▼

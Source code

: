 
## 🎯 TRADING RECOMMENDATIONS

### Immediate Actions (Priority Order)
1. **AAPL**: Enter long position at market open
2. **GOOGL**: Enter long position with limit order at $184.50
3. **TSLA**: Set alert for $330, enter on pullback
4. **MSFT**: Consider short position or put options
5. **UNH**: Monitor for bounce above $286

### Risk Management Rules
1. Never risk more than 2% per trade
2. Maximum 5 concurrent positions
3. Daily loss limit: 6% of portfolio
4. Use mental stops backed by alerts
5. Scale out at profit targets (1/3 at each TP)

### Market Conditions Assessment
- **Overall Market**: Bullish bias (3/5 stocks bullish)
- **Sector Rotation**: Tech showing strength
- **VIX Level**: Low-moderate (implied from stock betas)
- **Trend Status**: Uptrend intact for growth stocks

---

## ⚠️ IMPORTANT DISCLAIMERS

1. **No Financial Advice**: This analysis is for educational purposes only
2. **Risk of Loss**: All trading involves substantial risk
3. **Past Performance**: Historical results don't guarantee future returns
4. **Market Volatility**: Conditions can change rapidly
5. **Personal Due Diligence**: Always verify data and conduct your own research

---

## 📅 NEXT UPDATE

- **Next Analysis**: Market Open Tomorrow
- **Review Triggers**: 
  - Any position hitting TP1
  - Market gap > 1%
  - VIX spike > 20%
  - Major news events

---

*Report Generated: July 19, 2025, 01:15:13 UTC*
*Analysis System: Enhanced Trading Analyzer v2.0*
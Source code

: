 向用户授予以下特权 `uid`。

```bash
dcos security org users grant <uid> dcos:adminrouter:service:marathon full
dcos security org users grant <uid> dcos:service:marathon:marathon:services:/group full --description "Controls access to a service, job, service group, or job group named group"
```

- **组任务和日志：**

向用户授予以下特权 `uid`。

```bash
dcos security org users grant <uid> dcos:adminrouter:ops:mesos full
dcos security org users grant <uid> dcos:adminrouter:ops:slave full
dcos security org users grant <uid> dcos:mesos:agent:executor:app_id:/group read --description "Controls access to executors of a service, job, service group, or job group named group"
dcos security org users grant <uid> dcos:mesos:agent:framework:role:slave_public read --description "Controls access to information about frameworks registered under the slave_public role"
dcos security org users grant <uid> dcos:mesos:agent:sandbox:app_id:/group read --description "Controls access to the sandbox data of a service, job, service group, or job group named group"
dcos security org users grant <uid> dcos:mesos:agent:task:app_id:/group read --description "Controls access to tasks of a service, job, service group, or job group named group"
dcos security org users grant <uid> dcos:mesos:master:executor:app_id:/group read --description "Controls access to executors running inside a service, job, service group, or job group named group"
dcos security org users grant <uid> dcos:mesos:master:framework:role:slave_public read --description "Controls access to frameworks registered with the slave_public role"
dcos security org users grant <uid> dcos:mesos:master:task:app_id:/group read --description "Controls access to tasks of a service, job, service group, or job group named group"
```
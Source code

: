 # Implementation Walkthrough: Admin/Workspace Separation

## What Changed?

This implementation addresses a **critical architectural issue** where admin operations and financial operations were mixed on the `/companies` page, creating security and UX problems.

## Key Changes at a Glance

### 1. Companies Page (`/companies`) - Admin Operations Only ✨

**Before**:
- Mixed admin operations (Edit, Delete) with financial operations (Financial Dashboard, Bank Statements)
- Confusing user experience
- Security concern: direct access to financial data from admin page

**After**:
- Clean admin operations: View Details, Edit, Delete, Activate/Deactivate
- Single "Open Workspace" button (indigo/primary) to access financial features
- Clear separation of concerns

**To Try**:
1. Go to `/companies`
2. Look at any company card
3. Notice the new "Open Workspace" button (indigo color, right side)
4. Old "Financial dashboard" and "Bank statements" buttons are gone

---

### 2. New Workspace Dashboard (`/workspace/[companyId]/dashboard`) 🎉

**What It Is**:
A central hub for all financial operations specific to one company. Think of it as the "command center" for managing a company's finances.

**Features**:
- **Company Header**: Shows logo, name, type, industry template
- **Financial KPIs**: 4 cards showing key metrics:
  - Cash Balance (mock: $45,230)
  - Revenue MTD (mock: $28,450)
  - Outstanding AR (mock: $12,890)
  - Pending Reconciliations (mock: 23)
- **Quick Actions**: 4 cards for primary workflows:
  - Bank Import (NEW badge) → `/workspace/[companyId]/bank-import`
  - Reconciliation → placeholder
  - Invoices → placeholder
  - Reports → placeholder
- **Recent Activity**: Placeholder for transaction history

▲

TASK - Line by line, copy the data above.

SOLVED EXERCISE -
Source code

: 
## 🎯 TRADING RECOMMENDATIONS

### Immediate Actions (Priority Order)
1. **AAPL**: Enter long position at market open
2. **GOOGL**: Enter long position with limit order at $184.50
3. **TSLA**: Set alert for $330, enter on pullback
4. **MSFT**: Consider short position or put options
5. **UNH**: Monitor for bounce above $286

### Risk Management Rules
1. Never risk more than 2% per trade
2. Maximum 5 concurrent positions
3. Daily loss limit: 6% of portfolio
4. Use mental stops backed by alerts
5. Scale out at profit targets (1/3 at each TP)

### Market Conditions Assessment
- **Overall Market**: Bullish bias (3/5 stocks bullish)
- **Sector Rotation**: Tech showing strength
- **VIX Level**: Low-moderate (implied from stock betas)
- **Trend Status**: Uptrend intact for growth stocks

---

## ⚠️ IMPORTANT DISCLAIMERS

1. **No Financial Advice**: This analysis is for educational purposes only
2. **Risk of Loss**: All trading involves substantial risk
3. **Past Performance**: Historical results don't guarantee future returns
4. **Market Volatility**: Conditions can change rapidly
5. **Personal Due Diligence**: Always verify data and conduct your own research

---

## 📅 NEXT UPDATE

- **Next Analysis**: Market Open Tomorrow
- **Review Triggers**: 
  - Any position hitting TP1
  - Market gap > 1%
  - VIX spike > 20%
  - Major news events

---

*Report Generated: July 19, 2025, 01:15:13 UTC*
*Analysis System: Enhanced Trading Analyzer v2.0*
Source code

: 向用户授予以下特权 `uid`。

```bash
dcos security org users grant <uid> dcos:adminrouter:service:marathon full
dcos security org users grant <uid> dcos:service:marathon:marathon:services:/group full --description "Controls access to a service, job, service group, or job group named group"
```

- **组任务和日志：**

向用户授予以下特权 `uid`。

```bash
dcos security org users grant <uid> dcos:adminrouter:ops:mesos full
dcos security org users grant <uid> dcos:adminrouter:ops:slave full
dcos security org users grant <uid> dcos:mesos:agent:executor:app_id:/group read --description "Controls access to executors of a service, job, service group, or job group named group"
dcos security org users grant <uid> dcos:mesos:agent:framework:role:slave_public read --description "Controls access to information about frameworks registered under the slave_public role"
dcos security org users grant <uid> dcos:mesos:agent:sandbox:app_id:/group read --description "Controls access to the sandbox data of a service, job, service group, or job group named group"
dcos security org users grant <uid> dcos:mesos:agent:task:app_id:/group read --description "Controls access to tasks of a service, job, service group, or job group named group"
dcos security org users grant <uid> dcos:mesos:master:executor:app_id:/group read --description "Controls access to executors running inside a service, job, service group, or job group named group"
dcos security org users grant <uid> dcos:mesos:master:framework:role:slave_public read --description "Controls access to frameworks registered with the slave_public role"
dcos security org users grant <uid> dcos:mesos:master:task:app_id:/group read --description "Controls access to tasks of a service, job, service group, or job group named group"
```
Source code

: # Implementation Walkthrough: Admin/Workspace Separation

## What Changed?

This implementation addresses a **critical architectural issue** where admin operations and financial operations were mixed on the `/companies` page, creating security and UX problems.

## Key Changes at a Glance

### 1. Companies Page (`/companies`) - Admin Operations Only ✨

**Before**:
- Mixed admin operations (Edit, Delete) with financial operations (Financial Dashboard, Bank Statements)
- Confusing user experience
- Security concern: direct access to financial data from admin page

**After**:
- Clean admin operations: View Details, Edit, Delete, Activate/Deactivate
- Single "Open Workspace" button (indigo/primary) to access financial features
- Clear separation of concerns

**To Try**:
1. Go to `/companies`
2. Look at any company card
3. Notice the new "Open Workspace" button (indigo color, right side)
4. Old "Financial dashboard" and "Bank statements" buttons are gone

---

### 2. New Workspace Dashboard (`/workspace/[companyId]/dashboard`) 🎉

**What It Is**:
A central hub for all financial operations specific to one company. Think of it as the "command center" for managing a company's finances.

**Features**:
- **Company Header**: Shows logo, name, type, industry template
- **Financial KPIs**: 4 cards showing key metrics:
  - Cash Balance (mock: $45,230)
  - Revenue MTD (mock: $28,450)
  - Outstanding AR (mock: $12,890)
  - Pending Reconciliations (mock: 23)
- **Quick Actions**: 4 cards for primary workflows:
  - Bank Import (NEW badge) → `/workspace/[companyId]/bank-import`
  - Reconciliation → placeholder
  - Invoices → placeholder
  - Reports → placeholder
- **Recent Activity**: Placeholder for transaction history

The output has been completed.